[Records from a dataset]
----
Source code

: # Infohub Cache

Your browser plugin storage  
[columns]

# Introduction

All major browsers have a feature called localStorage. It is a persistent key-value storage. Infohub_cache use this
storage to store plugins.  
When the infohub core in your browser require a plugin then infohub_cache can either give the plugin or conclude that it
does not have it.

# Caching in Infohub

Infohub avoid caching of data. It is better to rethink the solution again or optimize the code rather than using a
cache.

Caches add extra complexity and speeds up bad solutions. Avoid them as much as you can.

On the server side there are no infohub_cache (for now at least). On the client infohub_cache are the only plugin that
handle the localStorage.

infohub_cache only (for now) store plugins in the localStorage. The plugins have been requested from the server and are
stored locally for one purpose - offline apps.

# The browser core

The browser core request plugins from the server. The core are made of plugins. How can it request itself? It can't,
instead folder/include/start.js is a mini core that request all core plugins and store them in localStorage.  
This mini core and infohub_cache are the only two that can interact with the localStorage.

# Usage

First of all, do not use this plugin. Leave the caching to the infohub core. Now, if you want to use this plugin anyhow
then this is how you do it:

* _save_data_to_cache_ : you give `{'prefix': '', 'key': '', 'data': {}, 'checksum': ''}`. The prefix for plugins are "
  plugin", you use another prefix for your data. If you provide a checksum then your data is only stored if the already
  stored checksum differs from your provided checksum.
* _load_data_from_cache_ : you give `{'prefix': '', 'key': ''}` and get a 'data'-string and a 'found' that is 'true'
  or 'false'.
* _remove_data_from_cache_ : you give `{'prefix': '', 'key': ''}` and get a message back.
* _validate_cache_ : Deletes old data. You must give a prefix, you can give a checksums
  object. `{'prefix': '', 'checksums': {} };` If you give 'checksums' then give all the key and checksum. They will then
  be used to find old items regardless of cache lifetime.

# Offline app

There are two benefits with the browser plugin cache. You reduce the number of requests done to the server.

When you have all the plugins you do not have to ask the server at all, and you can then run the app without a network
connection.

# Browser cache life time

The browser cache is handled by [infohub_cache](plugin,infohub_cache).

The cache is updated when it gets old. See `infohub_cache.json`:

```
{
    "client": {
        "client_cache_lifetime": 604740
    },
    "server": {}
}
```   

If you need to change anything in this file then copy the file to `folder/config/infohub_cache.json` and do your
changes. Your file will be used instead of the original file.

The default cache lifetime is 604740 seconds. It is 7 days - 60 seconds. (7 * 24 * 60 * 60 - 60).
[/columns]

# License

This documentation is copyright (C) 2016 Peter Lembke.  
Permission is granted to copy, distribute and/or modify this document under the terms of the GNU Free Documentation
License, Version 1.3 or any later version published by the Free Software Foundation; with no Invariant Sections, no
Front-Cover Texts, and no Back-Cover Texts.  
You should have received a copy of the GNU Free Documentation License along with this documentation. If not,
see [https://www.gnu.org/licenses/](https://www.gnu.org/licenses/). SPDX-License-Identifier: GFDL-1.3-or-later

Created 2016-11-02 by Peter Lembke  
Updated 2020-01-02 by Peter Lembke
----
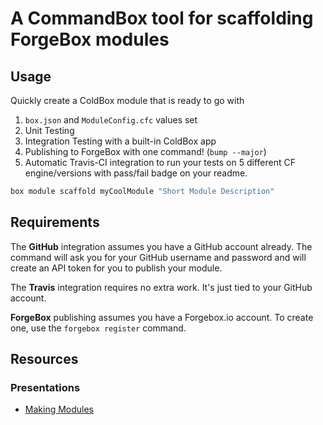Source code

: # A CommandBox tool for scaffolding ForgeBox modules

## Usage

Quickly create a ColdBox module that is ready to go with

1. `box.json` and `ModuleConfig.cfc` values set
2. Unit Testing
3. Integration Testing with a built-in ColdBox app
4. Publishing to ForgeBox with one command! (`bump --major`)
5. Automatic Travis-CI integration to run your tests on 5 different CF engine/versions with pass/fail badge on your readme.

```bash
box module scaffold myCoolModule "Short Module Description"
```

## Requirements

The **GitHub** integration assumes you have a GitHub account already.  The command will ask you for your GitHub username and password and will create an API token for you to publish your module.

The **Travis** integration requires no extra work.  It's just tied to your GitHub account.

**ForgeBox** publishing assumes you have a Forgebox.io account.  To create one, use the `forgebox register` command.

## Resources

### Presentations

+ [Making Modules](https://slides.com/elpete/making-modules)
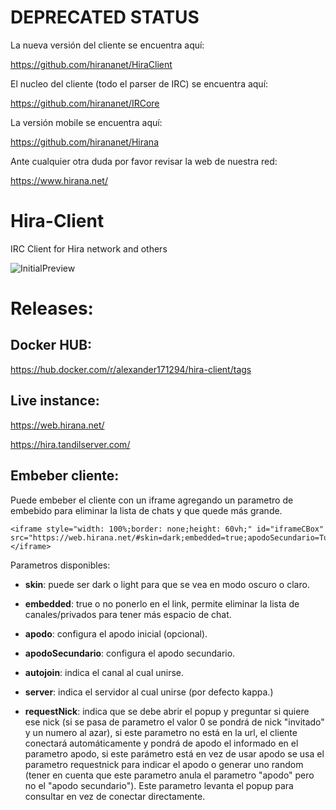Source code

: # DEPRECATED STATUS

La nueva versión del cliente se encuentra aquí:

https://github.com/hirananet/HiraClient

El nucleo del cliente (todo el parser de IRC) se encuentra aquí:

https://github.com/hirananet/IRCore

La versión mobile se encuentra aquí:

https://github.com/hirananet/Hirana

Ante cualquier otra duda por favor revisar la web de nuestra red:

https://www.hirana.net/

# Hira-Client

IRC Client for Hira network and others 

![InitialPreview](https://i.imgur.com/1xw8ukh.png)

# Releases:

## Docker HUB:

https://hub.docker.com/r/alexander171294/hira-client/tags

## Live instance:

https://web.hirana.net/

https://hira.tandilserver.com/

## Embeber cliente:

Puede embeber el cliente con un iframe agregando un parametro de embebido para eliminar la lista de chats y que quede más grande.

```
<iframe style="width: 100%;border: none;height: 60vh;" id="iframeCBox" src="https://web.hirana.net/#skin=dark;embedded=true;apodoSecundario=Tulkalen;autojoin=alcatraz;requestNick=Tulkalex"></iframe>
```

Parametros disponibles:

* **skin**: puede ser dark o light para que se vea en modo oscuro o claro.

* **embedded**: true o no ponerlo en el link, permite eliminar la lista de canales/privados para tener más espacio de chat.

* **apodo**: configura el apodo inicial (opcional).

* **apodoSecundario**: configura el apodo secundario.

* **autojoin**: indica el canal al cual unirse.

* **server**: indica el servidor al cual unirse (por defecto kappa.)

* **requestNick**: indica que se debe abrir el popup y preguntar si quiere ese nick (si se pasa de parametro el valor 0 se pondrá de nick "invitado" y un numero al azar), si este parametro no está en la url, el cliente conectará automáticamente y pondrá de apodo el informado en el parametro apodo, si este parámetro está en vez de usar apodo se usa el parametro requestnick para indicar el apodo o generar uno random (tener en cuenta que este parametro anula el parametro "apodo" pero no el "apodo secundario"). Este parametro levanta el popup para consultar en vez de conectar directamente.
----
#### Activity:
Report each line in the preceding entries that holds the string "will".

#### Exercise response:
  object. `{'prefix': '', 'checksums': {} };` If you give 'checksums' then give all the key and checksum. They will then
changes. Your file will be used instead of the original file.
The **GitHub** integration assumes you have a GitHub account already.  The command will ask you for your GitHub username and password and will create an API token for you to publish your module.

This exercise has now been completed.